* [Working data]
--*--

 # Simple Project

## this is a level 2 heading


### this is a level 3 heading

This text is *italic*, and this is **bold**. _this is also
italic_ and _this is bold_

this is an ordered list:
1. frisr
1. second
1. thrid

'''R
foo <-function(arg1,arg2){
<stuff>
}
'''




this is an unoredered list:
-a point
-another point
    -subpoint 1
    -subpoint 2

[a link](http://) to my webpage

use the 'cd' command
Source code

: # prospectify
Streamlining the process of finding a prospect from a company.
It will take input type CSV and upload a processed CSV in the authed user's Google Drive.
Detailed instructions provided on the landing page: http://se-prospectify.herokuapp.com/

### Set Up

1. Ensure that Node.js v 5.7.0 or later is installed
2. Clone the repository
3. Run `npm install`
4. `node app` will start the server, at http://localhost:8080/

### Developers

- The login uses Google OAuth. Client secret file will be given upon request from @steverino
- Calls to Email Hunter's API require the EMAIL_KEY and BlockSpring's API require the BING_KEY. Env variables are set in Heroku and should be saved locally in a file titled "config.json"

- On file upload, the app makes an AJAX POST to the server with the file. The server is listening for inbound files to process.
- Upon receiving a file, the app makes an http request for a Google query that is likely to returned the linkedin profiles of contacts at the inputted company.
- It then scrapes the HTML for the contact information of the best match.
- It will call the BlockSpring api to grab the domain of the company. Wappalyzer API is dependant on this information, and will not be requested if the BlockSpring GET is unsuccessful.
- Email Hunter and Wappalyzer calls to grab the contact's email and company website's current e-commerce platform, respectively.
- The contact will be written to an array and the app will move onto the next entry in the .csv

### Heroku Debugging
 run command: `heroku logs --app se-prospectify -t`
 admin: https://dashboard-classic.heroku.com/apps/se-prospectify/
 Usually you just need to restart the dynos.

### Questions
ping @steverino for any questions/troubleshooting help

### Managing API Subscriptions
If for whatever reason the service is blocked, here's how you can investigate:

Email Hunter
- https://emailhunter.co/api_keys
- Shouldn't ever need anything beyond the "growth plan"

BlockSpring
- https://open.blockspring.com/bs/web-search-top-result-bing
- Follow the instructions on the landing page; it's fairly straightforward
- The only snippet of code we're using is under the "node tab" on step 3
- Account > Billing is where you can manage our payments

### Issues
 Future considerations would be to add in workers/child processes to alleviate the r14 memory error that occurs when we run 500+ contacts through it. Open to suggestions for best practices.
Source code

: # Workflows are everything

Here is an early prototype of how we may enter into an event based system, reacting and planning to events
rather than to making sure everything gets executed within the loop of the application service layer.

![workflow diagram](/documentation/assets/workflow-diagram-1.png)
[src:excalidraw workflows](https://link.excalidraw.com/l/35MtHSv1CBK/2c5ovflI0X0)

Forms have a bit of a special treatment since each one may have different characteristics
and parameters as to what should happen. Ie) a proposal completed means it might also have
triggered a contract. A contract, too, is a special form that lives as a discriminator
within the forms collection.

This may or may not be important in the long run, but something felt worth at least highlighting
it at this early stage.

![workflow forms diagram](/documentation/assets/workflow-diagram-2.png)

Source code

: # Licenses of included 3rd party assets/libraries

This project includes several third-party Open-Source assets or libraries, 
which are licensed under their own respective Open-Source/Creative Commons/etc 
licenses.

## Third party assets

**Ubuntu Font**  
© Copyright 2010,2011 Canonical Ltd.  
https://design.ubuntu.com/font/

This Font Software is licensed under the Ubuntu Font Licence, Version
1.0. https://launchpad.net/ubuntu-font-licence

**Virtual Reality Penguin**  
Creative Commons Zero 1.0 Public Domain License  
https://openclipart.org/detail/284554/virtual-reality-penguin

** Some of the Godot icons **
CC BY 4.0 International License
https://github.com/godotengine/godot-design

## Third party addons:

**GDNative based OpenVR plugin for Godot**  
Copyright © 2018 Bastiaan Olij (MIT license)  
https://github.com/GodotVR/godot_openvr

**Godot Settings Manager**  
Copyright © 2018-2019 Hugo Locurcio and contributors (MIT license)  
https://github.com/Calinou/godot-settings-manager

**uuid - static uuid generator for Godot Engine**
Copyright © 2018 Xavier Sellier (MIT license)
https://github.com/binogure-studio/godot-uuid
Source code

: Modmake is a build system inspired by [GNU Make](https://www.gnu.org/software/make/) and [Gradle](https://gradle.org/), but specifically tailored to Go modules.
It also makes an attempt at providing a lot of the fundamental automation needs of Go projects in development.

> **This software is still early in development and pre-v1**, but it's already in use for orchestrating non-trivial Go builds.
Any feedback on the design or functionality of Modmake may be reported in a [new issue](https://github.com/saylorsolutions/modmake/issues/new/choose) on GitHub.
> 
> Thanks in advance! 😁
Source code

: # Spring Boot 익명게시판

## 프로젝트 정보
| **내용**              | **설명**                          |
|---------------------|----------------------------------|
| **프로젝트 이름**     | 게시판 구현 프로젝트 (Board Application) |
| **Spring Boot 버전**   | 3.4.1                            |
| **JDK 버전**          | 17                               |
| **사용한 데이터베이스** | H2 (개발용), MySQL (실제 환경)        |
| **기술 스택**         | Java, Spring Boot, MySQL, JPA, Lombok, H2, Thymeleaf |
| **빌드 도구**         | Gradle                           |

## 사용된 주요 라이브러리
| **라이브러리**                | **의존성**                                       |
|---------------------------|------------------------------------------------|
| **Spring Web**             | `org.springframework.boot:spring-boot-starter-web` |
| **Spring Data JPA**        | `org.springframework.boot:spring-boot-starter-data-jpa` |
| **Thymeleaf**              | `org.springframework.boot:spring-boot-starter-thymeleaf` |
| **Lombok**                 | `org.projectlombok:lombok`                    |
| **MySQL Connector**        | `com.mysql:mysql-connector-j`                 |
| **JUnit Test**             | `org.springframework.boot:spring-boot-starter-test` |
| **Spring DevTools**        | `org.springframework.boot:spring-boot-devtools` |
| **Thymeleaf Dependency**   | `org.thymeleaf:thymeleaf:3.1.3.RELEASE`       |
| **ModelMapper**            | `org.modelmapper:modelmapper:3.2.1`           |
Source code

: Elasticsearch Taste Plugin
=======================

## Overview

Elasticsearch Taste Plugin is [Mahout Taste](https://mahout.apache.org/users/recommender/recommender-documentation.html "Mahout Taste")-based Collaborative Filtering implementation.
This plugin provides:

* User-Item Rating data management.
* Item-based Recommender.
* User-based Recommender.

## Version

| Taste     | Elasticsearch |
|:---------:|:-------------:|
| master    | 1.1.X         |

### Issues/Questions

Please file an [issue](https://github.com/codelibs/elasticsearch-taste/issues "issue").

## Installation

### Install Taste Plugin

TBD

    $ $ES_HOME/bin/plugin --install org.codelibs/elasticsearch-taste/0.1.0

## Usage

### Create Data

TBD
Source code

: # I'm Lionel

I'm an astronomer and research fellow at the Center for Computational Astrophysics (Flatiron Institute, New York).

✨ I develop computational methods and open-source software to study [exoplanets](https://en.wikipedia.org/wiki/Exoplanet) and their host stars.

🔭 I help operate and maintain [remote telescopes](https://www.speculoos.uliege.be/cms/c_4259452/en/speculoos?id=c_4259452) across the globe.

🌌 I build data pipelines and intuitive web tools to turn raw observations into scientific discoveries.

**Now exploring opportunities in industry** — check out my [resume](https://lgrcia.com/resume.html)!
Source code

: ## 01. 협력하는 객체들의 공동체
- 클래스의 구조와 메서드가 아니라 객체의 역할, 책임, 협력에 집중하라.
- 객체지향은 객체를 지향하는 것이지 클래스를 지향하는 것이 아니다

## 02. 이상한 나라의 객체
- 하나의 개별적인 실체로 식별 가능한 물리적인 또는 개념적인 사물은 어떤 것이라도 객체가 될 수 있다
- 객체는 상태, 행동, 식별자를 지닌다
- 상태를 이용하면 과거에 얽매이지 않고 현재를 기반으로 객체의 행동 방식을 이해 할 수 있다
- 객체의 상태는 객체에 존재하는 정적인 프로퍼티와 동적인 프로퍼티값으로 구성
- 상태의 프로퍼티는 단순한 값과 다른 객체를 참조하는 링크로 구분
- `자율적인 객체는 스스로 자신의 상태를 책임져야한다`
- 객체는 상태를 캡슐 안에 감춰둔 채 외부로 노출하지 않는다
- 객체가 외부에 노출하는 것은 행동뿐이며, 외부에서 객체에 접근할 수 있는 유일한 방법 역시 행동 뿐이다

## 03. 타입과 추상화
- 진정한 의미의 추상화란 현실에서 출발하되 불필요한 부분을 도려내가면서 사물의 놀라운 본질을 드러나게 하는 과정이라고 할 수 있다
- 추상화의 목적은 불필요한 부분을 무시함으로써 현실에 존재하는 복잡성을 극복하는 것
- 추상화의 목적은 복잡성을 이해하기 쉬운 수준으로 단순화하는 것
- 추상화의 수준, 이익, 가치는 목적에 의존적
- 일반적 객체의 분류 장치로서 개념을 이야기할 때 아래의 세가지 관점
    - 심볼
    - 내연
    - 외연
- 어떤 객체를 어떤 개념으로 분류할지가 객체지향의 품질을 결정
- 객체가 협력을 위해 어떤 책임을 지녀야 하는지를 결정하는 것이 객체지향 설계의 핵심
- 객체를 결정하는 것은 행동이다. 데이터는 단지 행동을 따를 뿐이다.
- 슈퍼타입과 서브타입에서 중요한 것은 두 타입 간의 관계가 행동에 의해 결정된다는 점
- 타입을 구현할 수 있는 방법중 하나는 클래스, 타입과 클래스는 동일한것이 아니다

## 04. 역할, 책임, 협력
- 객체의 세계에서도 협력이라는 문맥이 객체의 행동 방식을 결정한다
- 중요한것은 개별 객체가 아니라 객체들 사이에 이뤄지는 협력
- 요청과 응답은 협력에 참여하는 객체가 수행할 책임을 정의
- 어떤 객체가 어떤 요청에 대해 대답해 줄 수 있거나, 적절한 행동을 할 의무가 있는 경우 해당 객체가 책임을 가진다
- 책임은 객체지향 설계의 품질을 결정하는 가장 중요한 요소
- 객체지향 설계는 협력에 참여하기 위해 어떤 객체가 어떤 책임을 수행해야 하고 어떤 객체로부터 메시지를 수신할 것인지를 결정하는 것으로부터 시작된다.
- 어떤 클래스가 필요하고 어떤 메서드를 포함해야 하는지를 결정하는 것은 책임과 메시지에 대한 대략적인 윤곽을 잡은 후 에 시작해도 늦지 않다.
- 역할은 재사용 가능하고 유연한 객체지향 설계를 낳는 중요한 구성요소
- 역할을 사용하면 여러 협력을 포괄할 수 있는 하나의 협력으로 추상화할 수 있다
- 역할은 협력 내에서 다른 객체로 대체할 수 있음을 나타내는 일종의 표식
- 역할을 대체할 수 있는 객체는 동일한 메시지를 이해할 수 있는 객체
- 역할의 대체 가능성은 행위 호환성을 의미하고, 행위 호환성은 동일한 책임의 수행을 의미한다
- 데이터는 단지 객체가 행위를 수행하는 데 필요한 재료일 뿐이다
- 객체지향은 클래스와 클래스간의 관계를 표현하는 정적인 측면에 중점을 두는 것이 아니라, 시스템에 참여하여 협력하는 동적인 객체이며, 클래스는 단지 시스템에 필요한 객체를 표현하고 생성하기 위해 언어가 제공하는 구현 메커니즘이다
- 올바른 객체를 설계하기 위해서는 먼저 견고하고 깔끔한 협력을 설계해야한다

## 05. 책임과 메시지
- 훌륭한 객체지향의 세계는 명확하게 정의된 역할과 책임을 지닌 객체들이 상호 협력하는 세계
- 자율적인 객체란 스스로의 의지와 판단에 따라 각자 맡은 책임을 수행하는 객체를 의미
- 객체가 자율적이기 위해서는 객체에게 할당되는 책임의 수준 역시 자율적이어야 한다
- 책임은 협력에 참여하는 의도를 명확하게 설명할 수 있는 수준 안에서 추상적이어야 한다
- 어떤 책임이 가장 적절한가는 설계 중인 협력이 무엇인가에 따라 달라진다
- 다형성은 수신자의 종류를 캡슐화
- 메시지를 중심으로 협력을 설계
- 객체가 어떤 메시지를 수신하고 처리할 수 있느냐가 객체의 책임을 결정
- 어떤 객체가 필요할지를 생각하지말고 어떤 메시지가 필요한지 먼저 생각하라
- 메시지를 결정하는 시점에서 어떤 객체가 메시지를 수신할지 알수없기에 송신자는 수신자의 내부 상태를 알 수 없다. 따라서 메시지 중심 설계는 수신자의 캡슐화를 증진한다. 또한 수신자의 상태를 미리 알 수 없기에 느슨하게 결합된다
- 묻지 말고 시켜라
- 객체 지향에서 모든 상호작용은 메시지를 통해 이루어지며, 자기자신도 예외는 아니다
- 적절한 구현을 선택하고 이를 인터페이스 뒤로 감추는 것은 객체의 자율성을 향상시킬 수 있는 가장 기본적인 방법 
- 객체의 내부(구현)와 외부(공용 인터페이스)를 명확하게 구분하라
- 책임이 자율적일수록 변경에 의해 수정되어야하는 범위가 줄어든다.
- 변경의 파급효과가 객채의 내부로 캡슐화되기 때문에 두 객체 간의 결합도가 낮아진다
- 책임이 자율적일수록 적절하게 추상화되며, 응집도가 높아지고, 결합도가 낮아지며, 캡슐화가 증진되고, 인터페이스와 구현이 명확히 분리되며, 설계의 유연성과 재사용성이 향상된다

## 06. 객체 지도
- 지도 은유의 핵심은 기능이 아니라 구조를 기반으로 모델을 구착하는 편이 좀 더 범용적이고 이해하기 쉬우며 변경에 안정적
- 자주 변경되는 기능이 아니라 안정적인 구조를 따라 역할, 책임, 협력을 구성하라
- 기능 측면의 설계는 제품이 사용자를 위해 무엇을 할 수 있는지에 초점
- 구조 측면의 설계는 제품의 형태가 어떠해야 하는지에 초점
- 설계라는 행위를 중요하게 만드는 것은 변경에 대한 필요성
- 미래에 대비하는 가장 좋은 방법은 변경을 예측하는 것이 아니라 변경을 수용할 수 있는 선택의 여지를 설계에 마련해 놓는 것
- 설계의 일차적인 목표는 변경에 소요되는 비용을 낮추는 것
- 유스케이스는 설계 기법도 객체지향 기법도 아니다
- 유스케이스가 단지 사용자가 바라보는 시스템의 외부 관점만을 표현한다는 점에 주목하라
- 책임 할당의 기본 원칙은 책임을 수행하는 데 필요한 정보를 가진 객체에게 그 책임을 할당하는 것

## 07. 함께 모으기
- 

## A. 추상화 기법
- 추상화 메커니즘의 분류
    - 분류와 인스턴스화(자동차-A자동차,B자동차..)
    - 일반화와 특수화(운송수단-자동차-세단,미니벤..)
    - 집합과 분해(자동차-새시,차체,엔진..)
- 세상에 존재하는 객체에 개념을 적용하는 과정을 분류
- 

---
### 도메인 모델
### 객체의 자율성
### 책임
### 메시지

--*--

Reproduce, character for character, only the lines of the preceding data that start at the line with "This text is" and end at the line with "- Calls to Email", both included.

This text is *italic*, and this is **bold**. _this is also
italic_ and _this is bold_

this is an ordered list:
1. frisr
1. second
1. thrid

'''R
foo <-function(arg1,arg2){
<stuff>
}
'''




this is an unoredered list:
-a point
-another point
    -subpoint 1
    -subpoint 2

[a link](http://) to my webpage

use the 'cd' command
Source code

: # prospectify
Streamlining the process of finding a prospect from a company.
It will take input type CSV and upload a processed CSV in the authed user's Google Drive.
Detailed instructions provided on the landing page: http://se-prospectify.herokuapp.com/

### Set Up

1. Ensure that Node.js v 5.7.0 or later is installed
2. Clone the repository
3. Run `npm install`
4. `node app` will start the server, at http://localhost:8080/

### Developers

- The login uses Google OAuth. Client secret file will be given upon request from @steverino
- Calls to Email Hunter's API require the EMAIL_KEY and BlockSpring's API require the BING_KEY. Env variables are set in Heroku and should be saved locally in a file titled "config.json"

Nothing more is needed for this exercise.